De nada adiantou o desembargador Sálvio Chaves alegar, em seu voto, que:
O valor da res subtraída (steak de frango marca Sadia) é insignificante, qual seja, R$2,00 (dois reais), importância esta equivalente à aproximadamente 0,5% ao salário mínimo vigente ao tempo do fato (R$ 937,00). Tem-se ainda, que na subtração do objeto não foi utilizada violência ou grave ameaça, além disso, a res furtiva [em português, a “coisa furtada”, ou seja, os dois steaks de frango] foi devolvida à vítima, segundo consta do termo de restituição de fl. 21-Ordem 02. Todas essas circunstâncias não justificam o ilícito, mas reduzem a gravidade de agir e a potencialidade da lesão ao bem jurídico. (…)
Desta feita, diante do valor irrisório da res furtiva, somado à primariedade do Paciente, a incidência do Princípio da Insignificância no presente caso é a medida mais acertada, notadamente porque, o mínimo valor do resultado obtido autoriza o juiz a rejeitar a denúncia ou a absolver o réu, quando a conduta do agente não gerou prejuízo considerável para o lesado, nem foi cometida com o emprego de violência ou grave ameaça à pessoa, o que ocorreu, in casu.
Assim não entenderam os desembargadores Agostinho Gomes de Azevedo e Cássio Salomé. Este último – o relator – explicou no acórdão por que o Estado de Minas Gerais não poderia encerrar ali mesmo a persecução por crime de (tentativa de) furto de Carlos René Francisco Hipólito:
Requer a impetração, em síntese, o trancamento da ação penal por ausência de justa causa, pugnando, in casu, pela aplicação do princípio da insignificância, vez que, em tese, furtado pelo paciente dois steaks de frango, cada um, avaliado em R$2,00 (dois reais), tratando-se de agente primário e de bons antecedentes.
A pretensão da impetração não pode ser acolhida porque a averiguação da atipicidade material da conduta, em decorrência da aplicação do princípio da insignificância, depende do exame aprofundado das provas e circunstâncias dos autos principais, o que não é dado realizar na via estreita do Habeas Corpus. (…)
Ressalte-se que, ainda que assim não fosse, quanto ao princípio da insignificância coaduno pela inviabilidade de ingerência do mesmo no ordenamento jurídico brasileiro, vislumbrando, ademais de outras consequências jurídicas e práticas, a condescendência delitiva, que não pode ser tida como invisível pelo Estado, pois se trata, a princípio, de fato típico, ilícito e culpável. A meu ver, a aplicação do referido princípio importaria no desprestígio da função preventiva da norma, estimulando a reiteração de delitos.

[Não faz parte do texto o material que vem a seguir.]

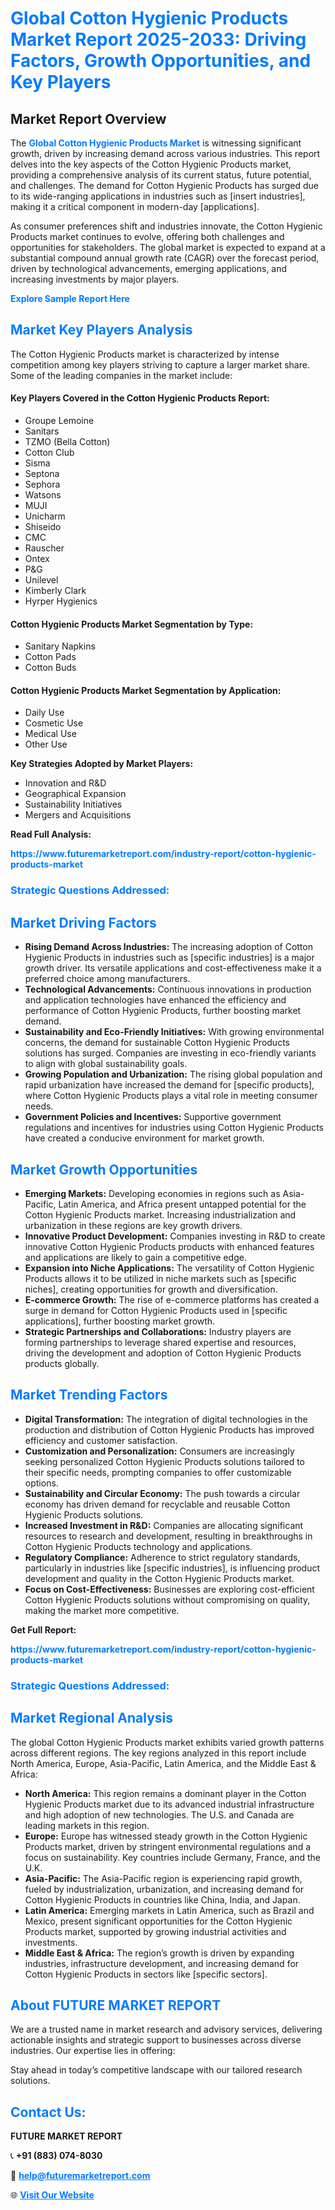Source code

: <h1 style="color: #007BFF;">Global Cotton Hygienic Products Market Report 2025-2033: Driving Factors, Growth Opportunities, and Key Players</h1>

<section id="overview">
<h2>Market Report Overview</h2>
<p>The <a href="https://www.futuremarketreport.com/industry-report/cotton-hygienic-products-market" style="color: #007BFF; text-decoration: none;"><strong>Global Cotton Hygienic Products Market</strong></a> is witnessing significant growth, driven by increasing demand across various industries. This report delves into the key aspects of the Cotton Hygienic Products market, providing a comprehensive analysis of its current status, future potential, and challenges. The demand for Cotton Hygienic Products has surged due to its wide-ranging applications in industries such as [insert industries], making it a critical component in modern-day [applications].</p>
<p>As consumer preferences shift and industries innovate, the Cotton Hygienic Products market continues to evolve, offering both challenges and opportunities for stakeholders. The global market is expected to expand at a substantial compound annual growth rate (CAGR) over the forecast period, driven by technological advancements, emerging applications, and increasing investments by major players.</p>
</section>

<section id="overview">
<p><a href="https://www.futuremarketreport.com/request-sample/reportId=40853" style="color: #007BFF; text-decoration: none;"><strong>Explore Sample Report Here</strong></a></p>
</section>

<section id="key-players">
<h2 style="color: #007BFF;">Market Key Players Analysis</h2>
<p>The Cotton Hygienic Products market is characterized by intense competition among key players striving to capture a larger market share. Some of the leading companies in the market include:</p>
<h4>Key Players Covered in the Cotton Hygienic Products Report:</h4>
<ul><li>Groupe Lemoine</li><li>Sanitars</li><li>TZMO (Bella Cotton)</li><li>Cotton Club</li><li>Sisma</li><li>Septona</li><li>Sephora</li><li>Watsons</li><li>MUJI</li><li>Unicharm</li><li>Shiseido</li><li>CMC</li><li>Rauscher</li><li>Ontex</li><li>P&amp;G</li><li>Unilevel</li><li>Kimberly Clark</li><li>Hyrper Hygienics</li></ul>
<h4>Cotton Hygienic Products Market Segmentation by Type:</h4>
<ul><li>Sanitary Napkins</li><li>Cotton Pads</li><li>Cotton Buds</li></ul>

<h4>Cotton Hygienic Products Market Segmentation by Application:</h4>
<ul><li>Daily Use</li><li>Cosmetic Use</li><li>Medical Use</li><li>Other Use</li></ul>
<p><strong>Key Strategies Adopted by Market Players:</strong></p>
<ul>
<li>Innovation and R&D</li>
<li>Geographical Expansion</li>
<li>Sustainability Initiatives</li>
<li>Mergers and Acquisitions</li>
</ul>
</section>

<section>
<p><strong>Read Full Analysis: </strong></p><a href="https://www.futuremarketreport.com/industry-report/cotton-hygienic-products-market" style="color: #007BFF; text-decoration: none;"><strong>https://www.futuremarketreport.com/industry-report/cotton-hygienic-products-market</strong></a>
<h3 style="color: #007BFF;">Strategic Questions Addressed:</h3>
</section>

<section id="driving-factors">
<h2 style="color: #007BFF;">Market Driving Factors</h2>
<ul>
<li><strong>Rising Demand Across Industries:</strong> The increasing adoption of Cotton Hygienic Products in industries such as [specific industries] is a major growth driver. Its versatile applications and cost-effectiveness make it a preferred choice among manufacturers.</li>
<li><strong>Technological Advancements:</strong> Continuous innovations in production and application technologies have enhanced the efficiency and performance of Cotton Hygienic Products, further boosting market demand.</li>
<li><strong>Sustainability and Eco-Friendly Initiatives:</strong> With growing environmental concerns, the demand for sustainable Cotton Hygienic Products solutions has surged. Companies are investing in eco-friendly variants to align with global sustainability goals.</li>
<li><strong>Growing Population and Urbanization:</strong> The rising global population and rapid urbanization have increased the demand for [specific products], where Cotton Hygienic Products plays a vital role in meeting consumer needs.</li>
<li><strong>Government Policies and Incentives:</strong> Supportive government regulations and incentives for industries using Cotton Hygienic Products have created a conducive environment for market growth.</li>
</ul>
</section>

<section id="growth-opportunities">
<h2 style="color: #007BFF;">Market Growth Opportunities</h2>
<ul>
<li><strong>Emerging Markets:</strong> Developing economies in regions such as Asia-Pacific, Latin America, and Africa present untapped potential for the Cotton Hygienic Products market. Increasing industrialization and urbanization in these regions are key growth drivers.</li>
<li><strong>Innovative Product Development:</strong> Companies investing in R&D to create innovative Cotton Hygienic Products products with enhanced features and applications are likely to gain a competitive edge.</li>
<li><strong>Expansion into Niche Applications:</strong> The versatility of Cotton Hygienic Products allows it to be utilized in niche markets such as [specific niches], creating opportunities for growth and diversification.</li>
<li><strong>E-commerce Growth:</strong> The rise of e-commerce platforms has created a surge in demand for Cotton Hygienic Products used in [specific applications], further boosting market growth.</li>
<li><strong>Strategic Partnerships and Collaborations:</strong> Industry players are forming partnerships to leverage shared expertise and resources, driving the development and adoption of Cotton Hygienic Products products globally.</li>
</ul>
</section>

<section id="trending-factors">
<h2 style="color: #007BFF;">Market Trending Factors</h2>
<ul>
<li><strong>Digital Transformation:</strong> The integration of digital technologies in the production and distribution of Cotton Hygienic Products has improved efficiency and customer satisfaction.</li>
<li><strong>Customization and Personalization:</strong> Consumers are increasingly seeking personalized Cotton Hygienic Products solutions tailored to their specific needs, prompting companies to offer customizable options.</li>
<li><strong>Sustainability and Circular Economy:</strong> The push towards a circular economy has driven demand for recyclable and reusable Cotton Hygienic Products solutions.</li>
<li><strong>Increased Investment in R&D:</strong> Companies are allocating significant resources to research and development, resulting in breakthroughs in Cotton Hygienic Products technology and applications.</li>
<li><strong>Regulatory Compliance:</strong> Adherence to strict regulatory standards, particularly in industries like [specific industries], is influencing product development and quality in the Cotton Hygienic Products market.</li>
<li><strong>Focus on Cost-Effectiveness:</strong> Businesses are exploring cost-efficient Cotton Hygienic Products solutions without compromising on quality, making the market more competitive.</li>
</ul>
</section>

<section>
<p><strong>Get Full Report: </strong></p><a href="https://www.futuremarketreport.com/industry-report/cotton-hygienic-products-market" style="color: #007BFF; text-decoration: none;"><strong>https://www.futuremarketreport.com/industry-report/cotton-hygienic-products-market</strong></a>
<h3 style="color: #007BFF;">Strategic Questions Addressed:</h3>
</section>


<section id="regional-analysis">
<h2 style="color: #007BFF;">Market Regional Analysis</h2>
<p>The global Cotton Hygienic Products market exhibits varied growth patterns across different regions. The key regions analyzed in this report include North America, Europe, Asia-Pacific, Latin America, and the Middle East & Africa:</p>
<ul>
<li><strong>North America:</strong> This region remains a dominant player in the Cotton Hygienic Products market due to its advanced industrial infrastructure and high adoption of new technologies. The U.S. and Canada are leading markets in this region.</li>
<li><strong>Europe:</strong> Europe has witnessed steady growth in the Cotton Hygienic Products market, driven by stringent environmental regulations and a focus on sustainability. Key countries include Germany, France, and the U.K.</li>
<li><strong>Asia-Pacific:</strong> The Asia-Pacific region is experiencing rapid growth, fueled by industrialization, urbanization, and increasing demand for Cotton Hygienic Products in countries like China, India, and Japan.</li>
<li><strong>Latin America:</strong> Emerging markets in Latin America, such as Brazil and Mexico, present significant opportunities for the Cotton Hygienic Products market, supported by growing industrial activities and investments.</li>
<li><strong>Middle East & Africa:</strong> The region’s growth is driven by expanding industries, infrastructure development, and increasing demand for Cotton Hygienic Products in sectors like [specific sectors].</li>
</ul>
</section>

<footer>
<h2 style="color: #007BFF;">About FUTURE MARKET REPORT</h2>
<p>We are a trusted name in market research and advisory services, delivering actionable insights and strategic support to businesses across diverse industries. Our expertise lies in offering:</p>

<p>Stay ahead in today’s competitive landscape with our tailored research solutions.</p>

<h2 style="color: #007BFF;">Contact Us:</h2>
<p><strong>FUTURE MARKET REPORT</strong></p>
<p>📞 <strong>+91 (883) 074-8030</strong></p>
<p>📧 <strong><a href="mailto:help@futuremarketreport.com" style="color: #007BFF;">help@futuremarketreport.com</a></strong></p>
<p>🌐 <strong><a href="https://www.futuremarketreport.com/" style="color: #007BFF;">Visit Our Website</a></strong></p>
</footer>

Ou seja, por maioria, a turma de desembargadores entendeu que, no caso em tela, não era possível determinar com certeza que se tratava de (tentativa de) furto de coisa de valor insignificante. Para tanto, seria necessário “exame aprofundado das provas e circunstâncias”, o que não se pode fazer quando se está julgando um recurso em sede de habeas corpus. Além disso, deixar de processar o réu levaria a “desprestígio da função preventiva da norma, estimulando a reiteração de delitos”.
O referido acórdão é um documento público e acessível a toda população. Para lê-lo na íntegra, basta clicar aqui. Veja, abaixo, reprodução de um trecho do documento.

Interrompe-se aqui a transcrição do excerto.